One of the main functions of an FTL is address translation. Since the upper level locates data by logical addresses, an FTL translates them to flash page locations or physical addresses and memorizes pairs of mapped addresses in a page-mapping table [1] . Due to the fact that a flash memory contains millions of pages, a page-mapping table requires enormous RAM capacity. For instance, an 8GB flash memory with 4,096 blocks of 256 pages needs 4,096KB for a page-mapping table while a block-mapping table [2] takes only 16KB. However, a block-mapping table translates the most significant bits of a logical address to a physical block number while the offset of a physical address is fixed to the least significant bits of the logical address. Owing to more flexibility, a page-level address translation, which facilitates a page-mapping table, usually yields better performance and lifetime.
Numerous research works put constraints on their address translations in order to fulfill the requirements [3] . Among these research works, the log buffer-based scheme [4] - [7] is the most popular. In addition to a block-mapping table, this scheme also adds log buffers for the purpose of performance enhancement. Conversely, the log buffer-based scheme suffers from the costly full merge operations required for rearranging data in its log buffers. For this reason, a non-merging approach was proposed [8] . This approach enables fine-grained page selections within every group of blocks and offloads the mapping table to the flash memory. Even so, it cannot fully utilize flash memory capacity due to block dependency and therefore frequently needs block reclamation.

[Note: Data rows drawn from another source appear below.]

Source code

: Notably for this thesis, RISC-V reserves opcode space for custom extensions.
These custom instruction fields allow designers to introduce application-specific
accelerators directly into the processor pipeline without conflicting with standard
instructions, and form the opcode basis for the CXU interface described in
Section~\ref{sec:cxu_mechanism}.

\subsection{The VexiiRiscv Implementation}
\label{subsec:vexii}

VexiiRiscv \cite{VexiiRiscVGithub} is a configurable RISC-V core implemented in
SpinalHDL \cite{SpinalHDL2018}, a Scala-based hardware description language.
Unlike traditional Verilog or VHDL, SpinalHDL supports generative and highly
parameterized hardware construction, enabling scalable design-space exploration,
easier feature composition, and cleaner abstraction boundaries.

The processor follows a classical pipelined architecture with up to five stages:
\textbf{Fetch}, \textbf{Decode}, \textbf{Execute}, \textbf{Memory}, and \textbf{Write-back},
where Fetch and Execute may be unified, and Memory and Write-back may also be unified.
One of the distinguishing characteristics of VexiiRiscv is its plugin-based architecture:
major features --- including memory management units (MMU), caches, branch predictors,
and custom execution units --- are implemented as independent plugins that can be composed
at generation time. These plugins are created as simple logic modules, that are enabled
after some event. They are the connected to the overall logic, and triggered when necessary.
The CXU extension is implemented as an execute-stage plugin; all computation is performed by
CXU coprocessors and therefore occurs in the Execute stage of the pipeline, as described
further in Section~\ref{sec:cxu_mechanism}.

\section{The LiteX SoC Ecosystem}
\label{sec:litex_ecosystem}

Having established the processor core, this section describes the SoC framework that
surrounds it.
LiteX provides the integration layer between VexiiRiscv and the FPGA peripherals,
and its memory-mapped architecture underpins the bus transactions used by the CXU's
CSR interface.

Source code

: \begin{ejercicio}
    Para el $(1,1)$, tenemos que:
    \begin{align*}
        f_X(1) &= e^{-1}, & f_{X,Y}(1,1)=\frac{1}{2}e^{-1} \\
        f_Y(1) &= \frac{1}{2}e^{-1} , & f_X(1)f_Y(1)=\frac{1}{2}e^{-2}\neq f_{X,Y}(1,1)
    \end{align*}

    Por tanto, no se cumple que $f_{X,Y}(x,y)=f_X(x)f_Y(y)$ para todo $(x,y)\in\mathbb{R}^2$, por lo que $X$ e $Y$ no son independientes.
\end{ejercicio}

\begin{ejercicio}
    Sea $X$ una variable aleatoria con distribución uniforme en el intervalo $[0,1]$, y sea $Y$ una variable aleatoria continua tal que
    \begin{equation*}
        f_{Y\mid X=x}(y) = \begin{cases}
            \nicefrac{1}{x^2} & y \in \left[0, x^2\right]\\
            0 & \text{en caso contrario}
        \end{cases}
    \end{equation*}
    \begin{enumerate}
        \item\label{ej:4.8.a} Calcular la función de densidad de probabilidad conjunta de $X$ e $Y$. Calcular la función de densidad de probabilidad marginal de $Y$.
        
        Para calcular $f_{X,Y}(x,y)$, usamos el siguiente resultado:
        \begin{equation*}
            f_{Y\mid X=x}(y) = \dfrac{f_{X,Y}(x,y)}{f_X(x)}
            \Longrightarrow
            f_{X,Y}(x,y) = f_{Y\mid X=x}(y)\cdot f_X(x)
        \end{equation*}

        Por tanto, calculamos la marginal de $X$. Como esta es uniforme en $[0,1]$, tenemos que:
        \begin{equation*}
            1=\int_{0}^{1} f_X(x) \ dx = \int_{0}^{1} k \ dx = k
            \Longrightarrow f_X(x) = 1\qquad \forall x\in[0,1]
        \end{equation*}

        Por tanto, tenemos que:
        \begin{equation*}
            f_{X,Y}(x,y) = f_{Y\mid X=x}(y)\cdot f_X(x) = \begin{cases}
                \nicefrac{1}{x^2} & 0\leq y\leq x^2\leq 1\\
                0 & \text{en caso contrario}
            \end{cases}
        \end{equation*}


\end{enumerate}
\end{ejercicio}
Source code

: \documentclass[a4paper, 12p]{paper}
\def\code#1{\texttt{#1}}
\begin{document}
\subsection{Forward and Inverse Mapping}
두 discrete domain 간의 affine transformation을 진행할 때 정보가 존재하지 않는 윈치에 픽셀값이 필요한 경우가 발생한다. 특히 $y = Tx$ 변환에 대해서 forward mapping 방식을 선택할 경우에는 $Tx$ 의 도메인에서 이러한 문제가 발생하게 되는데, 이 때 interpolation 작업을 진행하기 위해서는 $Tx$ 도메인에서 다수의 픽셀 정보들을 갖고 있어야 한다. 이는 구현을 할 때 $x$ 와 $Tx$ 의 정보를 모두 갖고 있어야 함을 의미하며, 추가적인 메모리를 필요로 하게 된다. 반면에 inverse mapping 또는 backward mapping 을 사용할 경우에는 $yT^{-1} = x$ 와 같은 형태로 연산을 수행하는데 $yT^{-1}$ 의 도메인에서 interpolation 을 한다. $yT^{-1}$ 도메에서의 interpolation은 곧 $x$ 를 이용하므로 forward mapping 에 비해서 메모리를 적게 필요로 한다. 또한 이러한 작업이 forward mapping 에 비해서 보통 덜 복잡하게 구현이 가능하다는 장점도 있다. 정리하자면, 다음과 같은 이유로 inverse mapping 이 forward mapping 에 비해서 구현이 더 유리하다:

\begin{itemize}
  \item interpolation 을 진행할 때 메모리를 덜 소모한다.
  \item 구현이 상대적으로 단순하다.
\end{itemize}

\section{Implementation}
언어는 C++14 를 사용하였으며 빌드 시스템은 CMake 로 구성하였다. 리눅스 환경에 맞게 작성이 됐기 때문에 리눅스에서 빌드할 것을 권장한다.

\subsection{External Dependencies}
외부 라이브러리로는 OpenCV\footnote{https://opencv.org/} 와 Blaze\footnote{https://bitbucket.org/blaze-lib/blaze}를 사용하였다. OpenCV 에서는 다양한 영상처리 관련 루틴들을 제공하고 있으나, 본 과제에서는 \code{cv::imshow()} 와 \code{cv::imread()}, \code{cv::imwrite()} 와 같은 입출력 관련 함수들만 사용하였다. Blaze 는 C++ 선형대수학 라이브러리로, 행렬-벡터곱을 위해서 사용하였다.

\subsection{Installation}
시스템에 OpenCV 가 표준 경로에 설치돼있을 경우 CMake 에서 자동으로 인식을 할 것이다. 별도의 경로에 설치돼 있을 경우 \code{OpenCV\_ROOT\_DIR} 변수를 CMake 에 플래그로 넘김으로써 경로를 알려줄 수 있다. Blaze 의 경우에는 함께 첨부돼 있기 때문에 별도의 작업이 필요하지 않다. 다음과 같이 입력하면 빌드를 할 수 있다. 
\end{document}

Recently, a renowned approach for lowering the spatial requirements of the page-level address translation [9] - [15] has been invented. Instead of keeping an entire page-mapping table inside RAM, this approach offloads the table to the flash memory and caches only small portions in RAM. Consequently, the performance of this approach depends on the cache efficiency.
There are several issues that could affect the efficiency of the cache in an FTL, but only two issues are focused in this paper. One is the flash page size. Because of large page size, one flash page can hold numerous mapping entries. Thus, S-FTL [11] and CDFTL [12] exploit the spatial locality by caching whole flash pages. Nevertheless, the demand of gigantic capacity flash memory drives the flash page size larger [16] . It is much larger so that caching entire flash pages is too extravagant and causes undesirable effects.
Another issue is the fact that the programming time of a flash page is substantially longer than the reading time. The cost of writing a modified mapping entry back to the flash memory is several times higher than rereading a victim back to the cache. Although the amount of cache blocks written back is usually only a small fraction of total cache misses, it considerably affects the average address translation time. However, the traditional cache replacement policies, such as LRU, treat modified and unmodified cache blocks equally. Even the recent cache replacement policy [17] is focusing on increasing the hit ratio without differentiating modified cache blocks. These policies are not aware of the asymmetrical access time of a flash memory. Even though many cache replacement policies are customized for a flash memory [18] - [20] , they are not designed for caching the mapping table of a flash memory. Hence, they cannot utilize the localities of mapping table accesses.
Henceforth, we propose a novel caching strategy for the page-level address translation FTL named SCFTL. SCFTL is designed to be an efficient FTL for a NAND flash-based storage device with large page size and small RAM capacity. By implementing two spatial locality exploitation techniques and the specialized cache replacement policy, SCFTL achieves the sublime performance of only 6.89% additional latency. It is less than half of the additional latency required by the stateof-the-art FTL, CDFTL. In addition, the average cache hit of SCFTL is as high as 92.04% despite its compact cache capacity. Furthermore, the customized cache replacement policy efficiently reduces the average number of cache victims written back to only 0.38% of total cache accesses.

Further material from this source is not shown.